◆ Extracted material

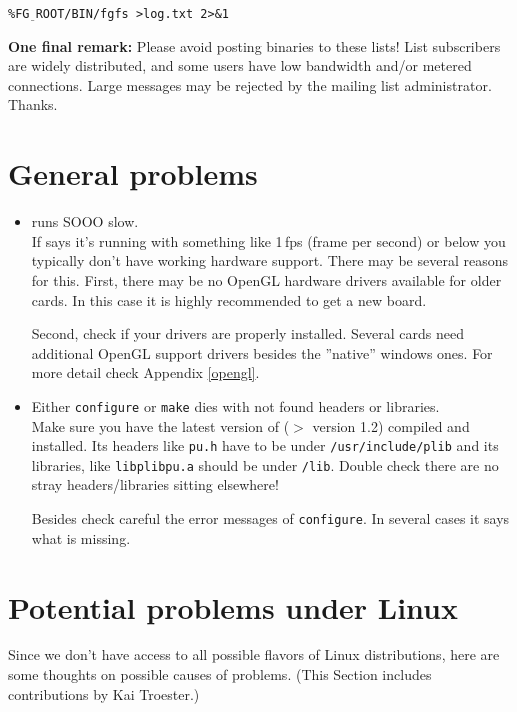 \texttt{\%FG$\underline{~~}$ROOT/BIN/fgfs >log.txt 2>\&1}
\medskip

\textbf{One final remark:} Please avoid posting binaries to these lists! List subscribers are widely distributed, and some users have low bandwidth and/or metered connections. Large messages may be rejected by the mailing list administrator. Thanks.

\section{General problems}
\begin{itemize}

\item{\FlightGear{} runs SOOO slow.}\\
 If \FlightGear{} says it's running with something like 1\,fps
 (frame per second) or below you typically don't have working hardware
  support. There may be several reasons for this. First,
 there may be no OpenGL hardware drivers available for older
 cards. In this case it is highly recommended to get a new board.

 Second, check if your drivers are properly installed. Several
 cards need additional OpenGL support drivers besides the
 ''native'' windows ones. For more detail check Appendix
 \ref{opengl}.

\item{Either \texttt{configure} or \texttt{make} dies with not found \PLIB{} headers or
 libraries.}\\
  Make sure you have the latest version of \PLIB{} ($>$ version 1.2) compiled and installed.
  Its headers like \texttt{pu.h} have to be under \texttt{/usr/include/plib} and its libraries, like \texttt{libplibpu.a} should be under \texttt{/lib}. Double check there are no stray \PLIB{} headers/libraries sitting elsewhere!

  Besides check careful the error messages of \texttt{configure}. In several cases it
  says what is missing.
 \end{itemize}

\section{Potential problems under Linux}
Since we don't have access to all possible flavors of Linux distributions, here are some
thoughts on possible causes of problems. (This Section includes contributions by Kai
Troester.)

◆ Your task
Where does the word "libraries" appear in the listing? List each line that holds it.

◆ Response for this exercise
 libraries.}\\
  Its headers like \texttt{pu.h} have to be under \texttt{/usr/include/plib} and its libraries, like \texttt{libplibpu.a} should be under \texttt{/lib}. Double check there are no stray \PLIB{} headers/libraries sitting elsewhere!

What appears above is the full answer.